World needs peacemakers strengthened by faith

By  Cindy Wooden, Catholic News Service
  • March 23, 2011
Pope Benedict XVI greets the crowd during his general audience in St. Peter's Square at the Vatican March 23. (CNS photo/Paul Haring)VATICAN CITY - The world needs peace and it needs peacemakers who are strengthened by faith and committed to promoting reconciliation among peoples, Pope Benedict XVI said.

During his weekly general audience at the Vatican March 23, the pope continued his series of audience talks about the doctors of the church, focusing on St. Lawrence of Brindisi, an Italian Capuchin and famed preacher.

Pope Benedict said the priest, who served as a military chaplain at the beginning of the 1600s, "applied himself heroically to efforts toward peace and reconciliation between the nations and peoples of Europe."

"The moral authority he enjoyed made him an adviser who was much sought after and listened to," the pope said.

"Today, just as in the time of St. Lawrence, the world needs peace, it needs peaceful and pacifying men and women. All those who believe in God must always be sources of peace and peacemakers," Pope Benedict told an estimated 10,000 people gathered in St. Peter's Square for the first outdoor audience of the spring.

The pope said St. Lawrence had a great gift for languages and spoke German and French in addition to Italian and to the classic languages: Latin, Greek, Hebrew and Syrian.

But his linguistic skills were not the key to his success in politics and in evangelization, the pope said.

Although he held positions of great importance and had a heavy workload, "Lawrence cultivated a spiritual life of exceptional fervor, dedicating much time to prayer and especially to the celebration of the holy Mass, which often would last for hours."

The pope said St. Lawrence knew large sections of the Bible by heart and would spend hours each day praying with the Scriptures.

He was convinced that "listening to and accepting the word of God would produce an interior transformation that would lead to holiness," Pope Benedict said.
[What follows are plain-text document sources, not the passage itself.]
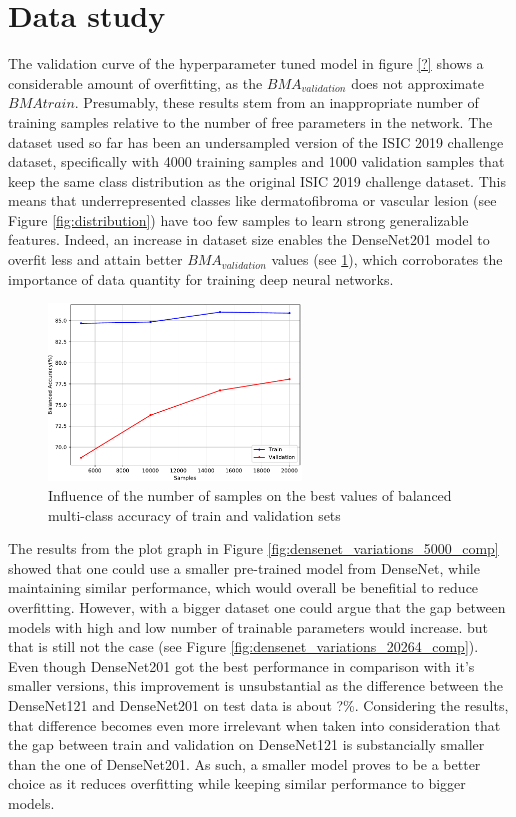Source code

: \section{Data study} \label{section:balance}
    The validation curve of the hyperparameter tuned model in figure \ref{?} shows a considerable amount of overfitting, as the $BMA_{validation}$ does not approximate $BMA{train}$. Presumably, these results stem from an inappropriate number of training samples relative to the number of free parameters in the network. The dataset used so far has been an undersampled version of the ISIC 2019 challenge dataset, specifically with 4000 training samples and 1000 validation samples that keep the same class distribution as the original ISIC 2019 challenge dataset. This means that underrepresented classes like dermatofibroma or vascular lesion (see Figure  \ref{fig:distribution}) have too few samples to learn strong generalizable features. Indeed, an increase in dataset size enables the DenseNet201 model to overfit less and attain better $BMA_{validation}$ values (see \ref{fig:samples_comp}), which corroborates the importance of data quantity for training deep neural networks.   \par
    
    \begin{figure}[ht]
        \centering
        \includegraphics[width=0.6\textwidth]{figs/densenet201_samples_comp.pdf}
        \caption{Influence of the number of samples on the best values of balanced multi-class accuracy of train and validation sets}
        \label{fig:samples_comp}
    \end{figure}
    
    The results from the plot graph in Figure \ref{fig:densenet_variations_5000_comp} showed that one could use a  smaller pre-trained model from DenseNet, while maintaining similar performance, which would overall be benefitial to reduce overfitting. However, with a bigger dataset one could argue that the gap between models with high and low number of trainable parameters would increase. but that is still not the case (see Figure \ref{fig:densenet_variations_20264_comp}). Even though DenseNet201 got the best performance in comparison with it's smaller versions, this improvement is unsubstantial as the difference between the DenseNet121 and DenseNet201 on test data is about ?\%. Considering the results, that difference becomes even more irrelevant when taken into consideration that the gap between train and validation on DenseNet121 is substancially smaller than the one of DenseNet201. As such, a smaller model proves to be a better choice as it reduces overfitting while keeping similar performance to bigger models. \par
    
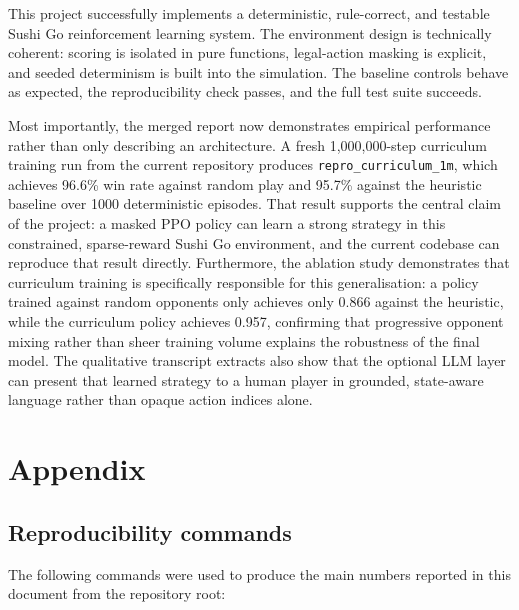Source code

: \documentclass[10pt]{article}
\begin{document}
This project successfully implements a deterministic, rule-correct, and testable Sushi Go reinforcement learning system. The environment design is technically coherent: scoring is isolated in pure functions, legal-action masking is explicit, and seeded determinism is built into the simulation. The baseline controls behave as expected, the reproducibility check passes, and the full test suite succeeds.

Most importantly, the merged report now demonstrates empirical performance rather than only describing an architecture. A fresh 1,000,000-step curriculum training run from the current repository produces \texttt{repro\_curriculum\_1m}, which achieves 96.6\% win rate against random play and 95.7\% against the heuristic baseline over 1000 deterministic episodes. That result supports the central claim of the project: a masked PPO policy can learn a strong strategy in this constrained, sparse-reward Sushi Go environment, and the current codebase can reproduce that result directly. Furthermore, the ablation study demonstrates that curriculum training is specifically responsible for this generalisation: a policy trained against random opponents only achieves only 0.866 against the heuristic, while the curriculum policy achieves 0.957, confirming that progressive opponent mixing rather than sheer training volume explains the robustness of the final model. The qualitative transcript extracts also show that the optional LLM layer can present that learned strategy to a human player in grounded, state-aware language rather than opaque action indices alone.

\appendix
\section{Appendix}

\subsection{Reproducibility commands}

The following commands were used to produce the main numbers reported in this document from the repository root:
\end{document}
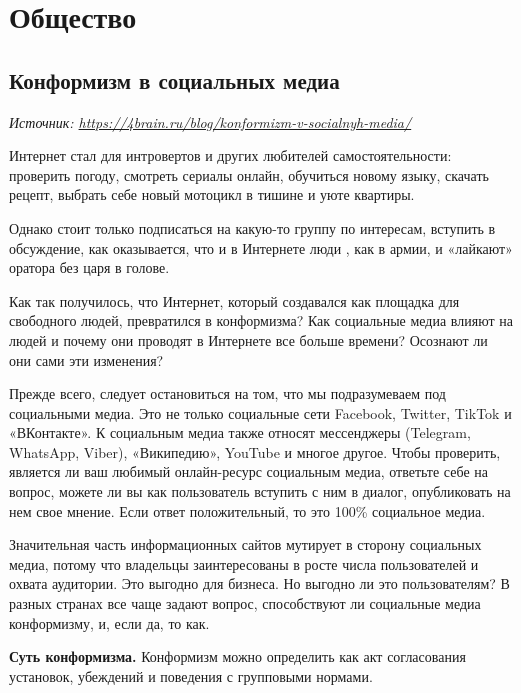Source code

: \chapter{Общество}

\section{Конформизм в социальных медиа}

\textit{Источник: \url{https://4brain.ru/blog/konformizm-v-socialnyh-media/}}

Интернет стал  для интровертов и других любителей самостоятельности: проверить погоду, смотреть сериалы онлайн, обучиться новому языку, скачать рецепт, выбрать себе новый мотоцикл в тишине и уюте квартиры.

Однако стоит только подписаться на какую-то группу по интересам, вступить в обсуждение, как оказывается, что и в Интернете люди , как в армии, и «лайкают» оратора без царя в голове.

Как так получилось, что Интернет, который создавался как площадка для свободного  людей, превратился в  конформизма? Как социальные медиа влияют на людей и почему они проводят в Интернете все больше времени? Осознают ли они сами эти изменения?

Прежде всего, следует остановиться на том, что мы подразумеваем под социальными медиа. Это не только социальные сети Facebook, Twitter, TikTok и «ВКонтакте». К социальным медиа также относят мессенджеры (Telegram, WhatsApp, Viber), «Википедию», YouTube и многое другое. Чтобы проверить, является ли ваш любимый онлайн-ресурс социальным медиа, ответьте себе на вопрос, можете ли вы как пользователь вступить с ним в диалог, опубликовать на нем свое мнение. Если ответ положительный, то это 100\% социальное медиа.

Значительная часть информационных сайтов мутирует в сторону социальных медиа, потому что владельцы заинтересованы в росте числа пользователей и охвата аудитории. Это выгодно для бизнеса. Но выгодно ли это пользователям? В разных странах все чаще задают вопрос, способствуют ли социальные медиа конформизму, и, если да, то как.

\textbf{Суть конформизма.}
Конформизм можно определить как акт согласования установок, убеждений и поведения с групповыми нормами.

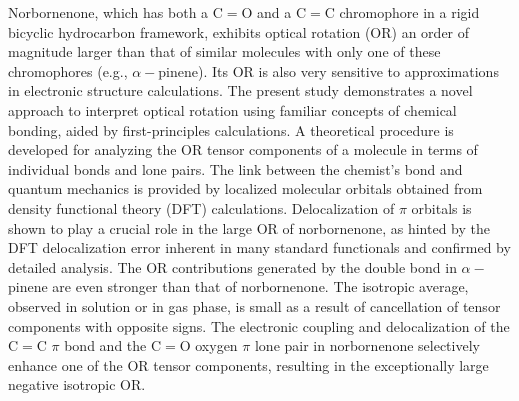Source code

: \documentclass[landscape,a0b,final]{a0poster}
\newenvironment{poster}{
  \begin{center}
  \begin{minipage}[c]{0.98\textwidth}
}{
  \end{minipage} 
  \end{center}
}
\newenvironment{pcolumn}[1]{
  \begin{minipage}{#1\textwidth}
  \begin{center}
}{
  \end{center}
  \end{minipage}
}
\newcommand{\pbox}[4]{
\psshadowbox[#3]{
\begin{minipage}[t][#2][t]{#1}
#4
\end{minipage}
}}
\begin{document}
\begin{poster}
\begin{center}
\begin{pcolumn}{0.98}
{}
\end{pcolumn}
\end{center}

\vspace*{2cm}


\begin{multicols}{3}

\begin{center}\pbox{0.8\columnwidth}{}{linewidth=2mm,framearc=0.3,linecolor=ubblue,fillstyle=gradient,gradangle=0,gradbegin=white,gradend=ubgray,gradmidpoint=1.0,framesep=1em}{\begin{center} \Large \color{ubblue}{\bf{Abstract}}\end{center}}\end{center}
\vspace{0.5cm}
Norbornenone, which has both a C$=$O and a C$=$C chromophore in a rigid bicyclic hydrocarbon framework,
exhibits optical rotation (OR) an order of magnitude larger than that of similar molecules with only one of these chromophores
(e.g., $\alpha-$pinene). Its OR is also very sensitive to approximations in electronic structure calculations. The present study
demonstrates a novel approach to interpret optical rotation using familiar concepts of chemical bonding, aided by first-principles
calculations. A theoretical procedure is developed for analyzing the OR tensor components of a molecule in terms of individual
bonds and lone pairs. The link between the chemist’s bond and quantum mechanics is provided by localized molecular orbitals
obtained from density functional theory (DFT) calculations. Delocalization of $\pi$ orbitals is shown to play a crucial role in the
large OR of norbornenone, as hinted by the DFT delocalization error inherent in many standard functionals and confirmed by
detailed analysis. The OR contributions generated by the double bond in $\alpha-$pinene are even stronger than that of norbornenone.
The isotropic average, observed in solution or in gas phase, is small as a result of cancellation of tensor components with opposite
signs. The electronic coupling and delocalization of the C$=$C $\pi$ bond and the C$=$O oxygen $\pi$ lone pair in norbornenone
selectively enhance one of the OR tensor components, resulting in the exceptionally large negative isotropic OR.


\vspace{2cm}\begin{center}\pbox{0.8\columnwidth}{}{linewidth=2mm,framearc=0.3,linecolor=ubblue,fillstyle=gradient,gradangle=0,gradbegin=white,gradend=ubgray,gradmidpoint=1.0,framesep=1em}{\begin{center} \Large \color{ubblue}{\bf{Functional Tuning}}\end{center}}\end{center}\vspace{1.25cm}


\end{multicols}
\end{poster}
\end{document}
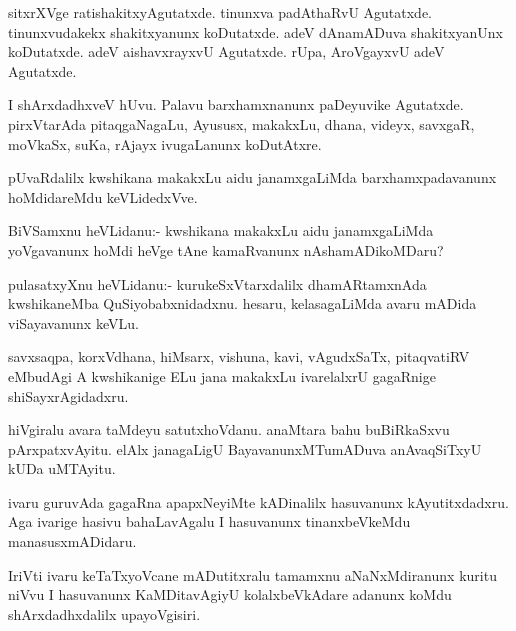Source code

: \documentclass{article}
\begin{document}
\begin{mn}
sitxrXVge ratishakitxyAgutatxde. tinunxva padAthaRvU
Agutatxde. tinunxvudakekx shakitxyanunx koDutatxde. adeV dAnamADuva
shakitxyanUnx koDutatxde. adeV aishavxrayxvU Agutatxde. rUpa,
AroVgayxvU adeV Agutatxde. 
\end{mn}

\begin{mn}
I shArxdadhxveV hUvu. Palavu barxhamxnanunx paDeyuvike
Agutatxde. pirxVtarAda pitaqgaNagaLu, Ayususx, makakxLu, dhana,
videyx, savxgaR, moVkaSx, suKa, rAjayx ivugaLanunx koDutAtxre.
\end{mn}

\begin{mn}%
pUvaRdalilx kwshikana makakxLu aidu janamxgaLiMda barxhamxpadavanunx
hoMdidareMdu keVLidedxVve.
\end{mn}

\begin{mn}
BiVSamxnu heVLidanu:- kwshikana makakxLu aidu janamxgaLiMda
yoVgavanunx hoMdi heVge tAne kamaRvanunx nAshamADikoMDaru?
\end{mn}

\begin{mn}
pulasatxyXnu heVLidanu:- kurukeSxVtarxdalilx dhamARtamxnAda
kwshikaneMba QuSiyobabxnidadxnu. hesaru, kelasagaLiMda avaru mADida
viSayavanunx keVLu.
\end{mn}

\begin{mn}
savxsaqpa, korxVdhana, hiMsarx, vishuna, kavi, vAgudxSaTx, pitaqvatiRV
eMbudAgi A kwshikanige ELu jana makakxLu ivarelalxrU gagaRnige shiSayxrAgidadxru.
\end{mn}

\begin{mn}
hiVgiralu avara taMdeyu satutxhoVdanu. anaMtara bahu buBiRkaSxvu
pArxpatxvAyitu. elAlx janagaLigU BayavanunxMTumADuva anAvaqSiTxyU kUDa uMTAyitu.
\end{mn}

\begin{mn}%
ivaru guruvAda gagaRna apapxNeyiMte kADinalilx hasuvanunx
kAyutitxdadxru. Aga ivarige hasivu bahaLavAgalu I hasuvanunx
tinanxbeVkeMdu manasusxmADidaru.
\end{mn}

\begin{mn}
IriVti ivaru keTaTxyoVcane mADutitxralu tamamxnu aNaNxMdiranunx kuritu
niVvu I hasuvanunx KaMDitavAgiyU kolalxbeVkAdare adanunx koMdu
shArxdadhxdalilx upayoVgisiri.
\end{mn}
\end{document}
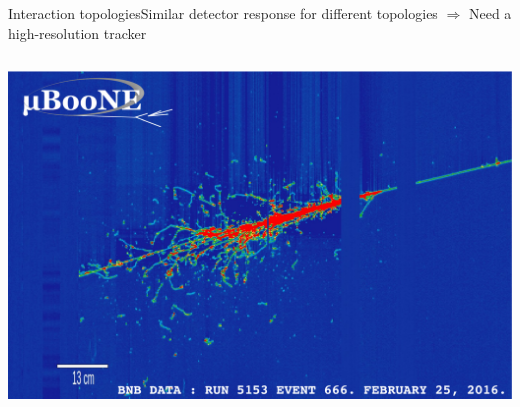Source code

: \documentclass[]{beamer}
\newcommand*{\emphcol}{red}
\begin{document}
\begin{frame}{Interaction topologies}{Similar detector response for different topologies $\Rightarrow$ {\color{\emphcol} Need a high-resolution tracker}}
\begin{columns}[c]
		\includegraphics[width=\textwidth]{defence/uboone_em-shower}
	\end{columns}
\end{frame}
\end{document}
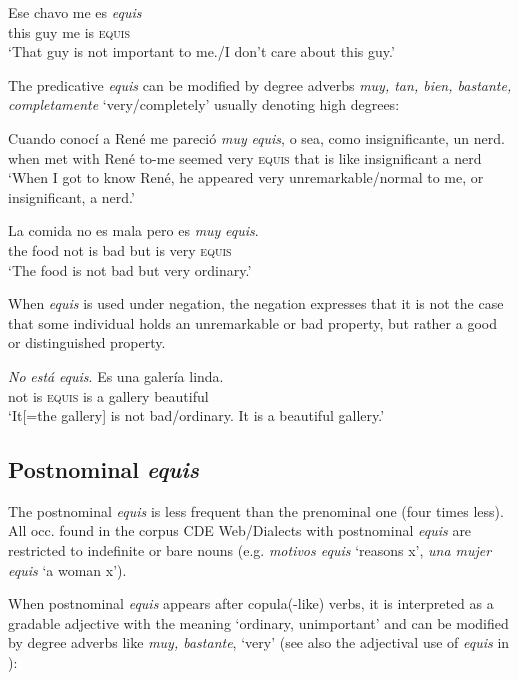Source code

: \documentclass[output=paper
,modfonts
,nonflat]{langsci/langscibook}
\begin{document}
\ea
\gll  Ese chavo me es \textit{equis}\\
this guy me is \textsc{equis}\\
\glt ‘That guy is not important to me./I don’t care about this guy.’
\z

The predicative \textit{equis} can be modified by degree adverbs \textit{muy, tan, bien, bastante, completamente} ‘very/completely’ usually denoting high degrees:

\ea
\gll Cuando conocí a René me pareció \textit{muy} \textit{equis}, o sea, como insignificante, un nerd.\\
when met with René to-me seemed very \textsc{equis} that is like insignificant a nerd\\
\glt ‘When I got to know René, he appeared very unremarkable/normal to me, or insignificant, a nerd.’
\z

\ea
\gll La comida no es mala pero es \textit{muy} \textit{equis}.\\
the food not is bad but is very \textsc{equis}\\
\glt ‘The food is not bad but very ordinary.’
\z

When \textit{equis} is used under negation, the negation expresses that it is not the case that some individual holds an unremarkable or bad property, but rather a good or distinguished property. 

\ea
\gll \textit{No} \textit{está} \textit{equis}. Es una galería linda.\\
not is \textsc{equis} is a gallery beautiful\\
\glt ‘It[=the gallery] is not bad/ordinary. It is a beautiful gallery.’
\z

\subsection{Postnominal \textit{equis}}\label{sec:kellert:2.3}
The postnominal \textit{equis} is less frequent than the prenominal one (four times less). All occ. found in the corpus CDE Web/Dialects with postnominal \textit{equis} are restricted to indefinite or bare nouns (e.g.  \textit{motivos equis} ‘reasons x’, \textit{una mujer equis} ‘a woman x’). 

When postnominal \textit{equis} appears after copula(-like) verbs, it is interpreted as a gradable adjective with the meaning ‘ordinary, unimportant’ and can be modified by degree adverbs like \textit{muy, bastante}, ‘very’ (see also the adjectival use of \textit{equis} in ):
\end{document}
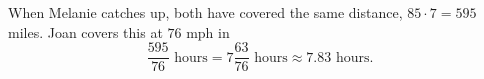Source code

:When Melanie catches up, both have covered the same distance, $85\cdot7=595$ miles. Joan covers this at $76$ mph in
\[
\dfrac{595}{76}\text{ hours}=\boxed{7\dfrac{63}{76}\text{ hours}}\approx7.83\text{ hours}.
\]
"Today, too, the church needs well-prepared, zealous and courageous apostles for the new evangelization so that the light and beauty of the Gospel would prevail over the cultural currents of ethical relativism and religious indifference," the pope said.

At the end of the audience, Pope Benedict spoke briefly with a Canadian aboriginal leader, Grand Chief David Harper of Manitoba's Keewatinowi Okimakanak people.